# Does CMBR include free photons?

1. Dec 8, 2011

### DrChinese

So here's a simple question for which the answer is not so simple using current theory: Do the photons from the CMBR exist free and independent of observation? Because some people say that photons are mediators of EM force but are otherwise abstractions. For example, this quoted from Mentz114 in an older thread:

"Photons" only exist at the moment they are emitted or absorbed i.e. when they interact with matter. There is no evidence ( nor any way of getting any ) that photons exist in the EM field when it is not interacting with matter.

1. If the answer is "NO, there are no free photons" then that means that CMBR "knew" (at the time of emission) we would be here 13 billion years later to witness those particular photons. Pretty amazing feat. And yet fully consistent with QED.

2. If the answer is "YES, many CMBR photons are free and will never be detected" then this implies: a) that those photons could be considered "dark" (in the sense they will never land anywhere); and b) that in an accelerating/expanding cosmology, more and more energy from stars will end up as similarly "dark" over time.

It seems to me that an experiment would be possible to discern these 2 scenarios as well. Imagine a heat source in space surrounded by detectors. Now remove one of the detectors such that in one direction, the source is exposed to darkest space. In scenario 2 (Yes there are free photons), you expect no difference to the rest of the apparatus. But in scenario 1 (No free photons are possible), you might expect that photon emission would be suppressed in a particular direction (where there is no matter to absorb them). You ought to be able to account for that difference using conventional means.

Any thoughts?

2. Dec 8, 2011

### fleem

What we call a "photon" is simply a local interaction that occurs in a reference frame moving at c (within which the emitter and absorber are local). Specifically, the interaction will only take place when phases are correct in both a reference frame moving (at c) from the emitter to the absorber, and the reference frame moving from the absorber to the emitter (thus we see a wave-like nature in the interactions). So you can't have an interaction with only an emitter and no absorber, just as you can't have an interaction with only an absorber and not an emitter. Another way to say this is: We know photons can be transferred with no change in entropy, that absorbers aren't in the habit of absorbing photons that were never emitted, and that time is reversible if there's no change in entropy--so you can't reverse the time for an emission-only event without having an absorber that absorbed a photon that was never emitted. Its a little like one hand clapping.

3. Dec 8, 2011

### DrChinese

Nice description, and I think this view seems to be accepted by most. So would you say that some of the CMBR could be considered free photons? I think you are clearly saying NO. Therefore there is a sense in which those photons knew in advance we would be here to observe them billions of years later.
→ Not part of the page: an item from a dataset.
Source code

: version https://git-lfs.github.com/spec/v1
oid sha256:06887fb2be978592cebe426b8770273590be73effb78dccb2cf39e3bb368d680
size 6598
So do you think it would be possible to probe where matter will be in the future using some variation of a light source aimed at distant space? The idea is that photon emission would be suppressed in directions where there will be nothing to absorb the photon at any time in the future. Which would probably be most directions in our shrinking observable region, assuming a cosmology with an accelerating expansion.

4. Dec 8, 2011

### Bill_K

I'm a proponent of (1), i.e. that photons most certainly exist, but free photons exist as an idealization, a limiting case.

I believe the correct explanation is a Many Worlds scenario. It's not that the CMBR knew in advance whether and when the photon it emitted would be eventually absorbed. In fact it's the other way around, in that the emission and absorption are entangled, and the state of the emitter is unresolved until the absorption has taken place. The intervening 13 billion years makes this seem paradoxical. Yet the absorber does not know the state of the emitter until the moment the photon is received.

5. Dec 8, 2011

### DrChinese

So would you agree that in an accelerating expanding universe, there must be many directions in space (looking out from where we are) in which there will never exist any (future) matter to (potentially) absorb a photon emitted today?

6. Dec 8, 2011

### skippy1729

May I assume that "detected" includes both photons which register on a counter in some physicists lab and photons which are (eventually) absorbed by a star, galaxy or interstellar plasma? If so, then the question "are there CMBR photons which will never be detected" has an answer which depends on the cosmological model used:

spherical (so-called closed) FLRW: absorbtion is complete.

hyperbolic (so -called open) FLRW: absorbtion is never complete.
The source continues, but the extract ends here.